The player hits notes during the M-Flo song "The Theme from Flo Jack".

The objective of Beatmania IIDX is to perform songs using a controller with seven key buttons and a scratchable turntable. Hitting notes with accurate timing increases the player's score and groove gauge bar, allowing the player to finish the stage. Failing to do so depletes the gauge and can prematurely end the song. IIDX has four play modes: 4 Keys, 5 Keys, 7 Keys, and Expert. The controls in the 4 Keys mode are limited to only the white buttons. 5 Keys is a mode where the player uses "3 white keys on bottom and 2 black keys on top" like in Beatmania. The 7 Keys mode utilizes all buttons and Expert has the player select a course and obtain the highest score. Clearing four or more stages in Internet Ranking results in a password, which can be submitted to Konami so that the player's score is registered and shown in worldwide rankings.

==Development and release==
In 1997, Konami distributed its Games & Music Division's (G.M.D.) Beatmania in Japan as an arcade DJ simulator, significantly influencing rhythm games. Its surprise success prompted the developer to rename itself Bemani, a portmanteau of the game's title. The studio made more music-themed video games following its release, including Pop'n Music and Dance Dance Revolution. Bemani conceived Beatmania IIDX as a sequel to Beatmania. It was designed to simulate the experience of a DJ performing songs live at a music venue which gave it a "club Visual Jockey feel." The game was released on February 26, 1999. While its predecessor used five keys, the IIDX controller had seven. The controller was one of components used in the game's Benami Twinkle cabinet, along with a large 40-inch widescreen monitor, large speakers, eight spotlights, and the Effect Fader (located in the control panel); the last of which is used to alter the sound during gameplay.

==Reception and legacy==
Neil Foster of Hardcore Gaming 101 noticed that player one's controller had the turntable relocated to the left side, which was advantageous to "some players." He commented that with the addition of a widescreen monitor, the black keys were given easily identifiable lanes. He called the game "a rocky start" for the Beatmania IIDX series, since it had music from Beatmanias first two iterations (1st Mix and 2nd Mix) paired with new songs and remixes. According to Foster, many players were initially not impressed with performing old songs on upgraded hardware, so they switched to Beatmania 4th Mix.
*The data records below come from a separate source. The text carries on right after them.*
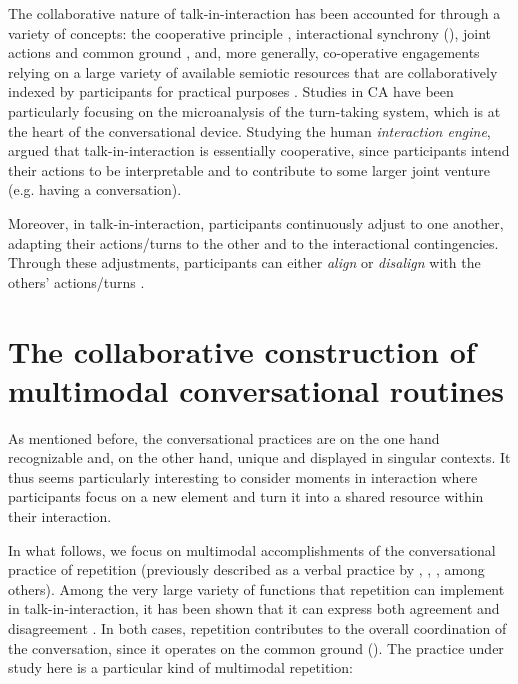 \documentclass[output=paper]{langscibook}
\begin{document}
The collaborative nature of talk-in-interaction has been accounted for through a variety of concepts: the cooperative principle \citep{Grice1975}, interactional synchrony (\citealt{CondonOgston1966}), joint actions and common ground \citep{Clark1996}, and, more generally, co-operative engagements relying on a large variety of available semiotic resources that are collaboratively indexed by participants for practical purposes \citep{Goodwin2018}. Studies in CA have been particularly focusing on the microanalysis of the turn-taking system, which is at the heart of the conversational device. Studying the human \textit{interaction engine}, \citet{Levinson2006} argued that talk-in-interaction is essentially cooperative, since participants intend their actions to be interpretable and to contribute to some larger joint venture (e.g. having a conversation). 

Moreover, in talk-in-interaction, participants continuously adjust to one another, adapting their actions/turns to the other and to the interactional contingencies. Through these adjustments, participants can either \textit{align} or \textit{disalign} with the others' actions/turns \citep{Stivers2008}. 

\section{The collaborative construction of multimodal conversational routines}\largerpage

As mentioned before, the conversational practices are on the one hand recognizable and, on the other hand, unique and displayed in singular contexts. It thus seems particularly interesting to consider moments in interaction where participants focus on a new element and turn it into a shared resource within their interaction. 

In what follows, we focus on multimodal accomplishments of the conversational practice of repetition (previously described as a verbal practice by \citealt{Traverso2005}, \citealt{Schegloff2007}, \citealt{Bazzanella2011}, among others). Among the very large variety of functions that repetition can implement in talk-in-interaction, it has been shown that it can express both agreement and disagreement \citep{Traverso2012}. In both cases, repetition contributes to the overall coordination of the conversation, since it operates on the common ground (\citealt{ClarkBernicot2008}). The practice under study here is a particular kind of multimodal repetition: 
\end{document}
Bemani developed several sequels to the game after its release. Konami decided to link Beatmania IIDX Club Version (later Substream) cabinets with Dance Dance Revolution 2ndMix machines for simultaneous play, leading to increased success. In late 1999, the publisher hired artist Goli to design graphics and characters for Beatmania IIDX 2nd Style. Featuring a new visual theme, 3rd Style was ported to the PlayStation 2. In 2002, 8th Style was released after the discontinuation of the original Beatmania. Foster stated these popularized IIDX to the point where it overshadowed its predecessor, as the game not only earned more new songs, but became very difficult. A sequel with a five-key controller, Beatmania III, was released in 2000.